The Cabin at the End of the World - Review

Idgie Says:
A tense novel that leaves you on the edge of your seat as it heads toward it's build up.  It's very detail oriented and takes it's time in bringing about what exactly these people want and need from the family, so if you are looking for a quick read, this is not it.  But if you want to dig into the intricacies of their world and practically bounce up and down on your seat, reading as fast as you can to find out what happens, then this is definitely a book for you.


The Cabin at the End of the World
A Novel
Paul Tremblay

9780062679109 | 0062679104
William Morrow (HarperCollins)
Hardcover
June 26, 2018
Fiction / Thrillers / Psychological
$26.99 USD, $33.50 CAD
288 pages

The Bram Stoker Award-winning author of A Head Full of Ghosts adds an inventive twist to the home invasion horror story in a heart-palpitating novel of psychological suspense that recalls Stephen King’s Misery, Ruth Ware’s In a Dark, Dark Wood, and Jack Ketchum’s cult hit The Girl Next Door.
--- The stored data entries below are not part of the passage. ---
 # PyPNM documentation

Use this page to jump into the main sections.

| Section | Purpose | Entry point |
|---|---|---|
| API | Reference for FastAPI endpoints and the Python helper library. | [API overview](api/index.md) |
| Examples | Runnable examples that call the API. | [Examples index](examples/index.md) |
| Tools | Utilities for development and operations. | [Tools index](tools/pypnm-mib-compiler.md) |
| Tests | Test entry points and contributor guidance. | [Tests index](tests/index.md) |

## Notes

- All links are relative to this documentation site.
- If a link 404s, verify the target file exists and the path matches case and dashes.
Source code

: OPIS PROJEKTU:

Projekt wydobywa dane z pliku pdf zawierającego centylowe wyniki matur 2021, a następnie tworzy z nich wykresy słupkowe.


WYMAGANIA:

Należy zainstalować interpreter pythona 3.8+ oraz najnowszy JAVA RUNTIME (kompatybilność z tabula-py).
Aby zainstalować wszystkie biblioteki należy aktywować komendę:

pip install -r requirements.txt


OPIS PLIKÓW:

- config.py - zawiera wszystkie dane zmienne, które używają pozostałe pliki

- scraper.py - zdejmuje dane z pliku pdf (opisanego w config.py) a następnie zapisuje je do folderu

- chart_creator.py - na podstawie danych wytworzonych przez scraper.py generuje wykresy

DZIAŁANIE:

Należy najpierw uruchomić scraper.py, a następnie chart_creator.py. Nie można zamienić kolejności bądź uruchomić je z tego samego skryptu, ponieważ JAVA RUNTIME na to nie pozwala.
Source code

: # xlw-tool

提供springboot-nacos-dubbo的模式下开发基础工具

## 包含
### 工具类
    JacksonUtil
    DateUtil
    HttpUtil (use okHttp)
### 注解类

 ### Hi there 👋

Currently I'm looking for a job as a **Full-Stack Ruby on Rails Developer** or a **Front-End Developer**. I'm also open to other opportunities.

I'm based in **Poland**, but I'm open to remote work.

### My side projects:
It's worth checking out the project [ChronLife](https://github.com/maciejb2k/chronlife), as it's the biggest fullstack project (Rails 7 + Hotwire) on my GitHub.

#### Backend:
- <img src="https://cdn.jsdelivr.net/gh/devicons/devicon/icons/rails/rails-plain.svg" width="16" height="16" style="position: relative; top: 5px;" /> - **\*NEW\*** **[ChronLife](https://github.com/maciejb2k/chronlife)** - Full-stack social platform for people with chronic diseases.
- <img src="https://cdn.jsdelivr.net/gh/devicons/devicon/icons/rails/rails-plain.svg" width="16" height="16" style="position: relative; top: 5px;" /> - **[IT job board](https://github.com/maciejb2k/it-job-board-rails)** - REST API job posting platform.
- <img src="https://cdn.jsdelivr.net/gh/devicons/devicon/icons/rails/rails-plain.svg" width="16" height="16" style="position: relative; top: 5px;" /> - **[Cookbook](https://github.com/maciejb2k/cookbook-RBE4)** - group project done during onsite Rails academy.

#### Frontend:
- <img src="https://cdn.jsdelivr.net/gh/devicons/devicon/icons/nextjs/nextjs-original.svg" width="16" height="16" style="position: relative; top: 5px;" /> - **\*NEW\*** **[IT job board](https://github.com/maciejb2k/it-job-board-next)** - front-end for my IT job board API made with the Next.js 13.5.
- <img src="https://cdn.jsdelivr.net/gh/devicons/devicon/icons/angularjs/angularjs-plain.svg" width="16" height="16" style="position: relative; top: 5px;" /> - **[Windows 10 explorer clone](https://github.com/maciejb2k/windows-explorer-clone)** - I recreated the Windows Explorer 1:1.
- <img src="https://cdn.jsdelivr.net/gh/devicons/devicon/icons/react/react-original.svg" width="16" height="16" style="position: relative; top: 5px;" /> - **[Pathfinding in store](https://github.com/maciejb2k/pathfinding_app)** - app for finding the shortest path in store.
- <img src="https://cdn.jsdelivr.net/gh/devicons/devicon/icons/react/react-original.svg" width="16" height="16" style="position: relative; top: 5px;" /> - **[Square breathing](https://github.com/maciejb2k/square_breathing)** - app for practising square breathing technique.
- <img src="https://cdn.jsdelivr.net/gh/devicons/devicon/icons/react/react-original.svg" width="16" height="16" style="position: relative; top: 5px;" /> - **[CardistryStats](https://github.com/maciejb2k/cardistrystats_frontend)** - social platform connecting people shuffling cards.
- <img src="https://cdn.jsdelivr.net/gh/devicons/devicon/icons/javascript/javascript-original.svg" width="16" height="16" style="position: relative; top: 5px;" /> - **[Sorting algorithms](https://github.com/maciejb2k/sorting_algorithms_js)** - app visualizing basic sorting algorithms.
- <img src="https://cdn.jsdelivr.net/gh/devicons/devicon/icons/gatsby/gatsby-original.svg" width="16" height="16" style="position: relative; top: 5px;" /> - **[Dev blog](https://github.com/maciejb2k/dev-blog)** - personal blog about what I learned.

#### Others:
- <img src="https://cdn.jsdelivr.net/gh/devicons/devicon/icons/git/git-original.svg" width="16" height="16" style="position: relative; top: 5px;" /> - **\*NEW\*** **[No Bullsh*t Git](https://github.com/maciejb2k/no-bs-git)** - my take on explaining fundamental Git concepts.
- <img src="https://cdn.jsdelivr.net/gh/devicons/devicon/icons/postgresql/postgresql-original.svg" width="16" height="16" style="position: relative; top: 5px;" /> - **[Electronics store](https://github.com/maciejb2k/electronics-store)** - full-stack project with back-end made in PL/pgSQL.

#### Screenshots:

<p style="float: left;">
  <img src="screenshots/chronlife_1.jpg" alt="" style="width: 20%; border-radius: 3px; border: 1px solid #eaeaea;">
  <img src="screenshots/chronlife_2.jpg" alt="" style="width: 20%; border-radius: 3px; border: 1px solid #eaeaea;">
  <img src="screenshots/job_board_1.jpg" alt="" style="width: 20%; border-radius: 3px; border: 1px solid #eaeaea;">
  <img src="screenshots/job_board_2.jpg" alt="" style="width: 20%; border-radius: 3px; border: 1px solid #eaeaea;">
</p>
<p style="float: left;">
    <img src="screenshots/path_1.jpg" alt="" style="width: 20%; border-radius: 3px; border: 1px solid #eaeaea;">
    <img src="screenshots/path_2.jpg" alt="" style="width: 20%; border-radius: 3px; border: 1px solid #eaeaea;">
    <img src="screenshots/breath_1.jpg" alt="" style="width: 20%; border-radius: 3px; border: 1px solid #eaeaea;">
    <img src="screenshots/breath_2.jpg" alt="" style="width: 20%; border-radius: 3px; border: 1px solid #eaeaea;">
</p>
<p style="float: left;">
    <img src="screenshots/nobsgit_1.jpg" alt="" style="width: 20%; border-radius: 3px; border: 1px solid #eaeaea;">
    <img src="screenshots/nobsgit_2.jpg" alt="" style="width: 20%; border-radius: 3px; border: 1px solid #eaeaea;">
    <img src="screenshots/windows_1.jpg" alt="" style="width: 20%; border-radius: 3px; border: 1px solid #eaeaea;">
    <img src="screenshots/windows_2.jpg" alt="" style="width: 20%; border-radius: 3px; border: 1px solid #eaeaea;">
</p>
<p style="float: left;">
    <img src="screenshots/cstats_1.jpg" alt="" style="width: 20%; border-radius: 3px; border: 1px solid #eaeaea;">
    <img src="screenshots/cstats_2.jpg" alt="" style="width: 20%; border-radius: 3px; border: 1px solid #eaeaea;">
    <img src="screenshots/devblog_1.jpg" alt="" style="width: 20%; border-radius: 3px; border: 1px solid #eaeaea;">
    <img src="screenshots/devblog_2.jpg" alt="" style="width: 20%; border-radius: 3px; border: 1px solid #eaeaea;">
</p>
Seven-year-old Wen and her parents, Eric and Andrew, are vacationing at a remote cabin on a quiet New Hampshire lake. Their closest neighbors are more than two miles in either direction along a rutted dirt road.

One afternoon, as Wen catches grasshoppers in the front yard, a stranger unexpectedly appears in the driveway. Leonard is the largest man Wen has ever seen but he is young, friendly, and he wins her over almost instantly. Leonard and Wen talk and play until Leonard abruptly apologizes and tells Wen, None of what’s going to happen is your fault.

Three more strangers then arrive at the cabin carrying unidentifiable, menacing objects. As Wen sprints inside to warn her parents, Leonard calls out: Your dads won’t want to let us in, Wen. But they have to. We need your help to save the world.

Thus begins an unbearably tense, gripping tale of paranoia, sacrifice, apocalypse, and survival that escalates to a shattering conclusion, one in which the fate of a loving family and quite possibly all of humanity are entwined. The Cabin at the End of the World is a masterpiece of terror and suspense from the fantastically fertile imagination of Paul Tremblay.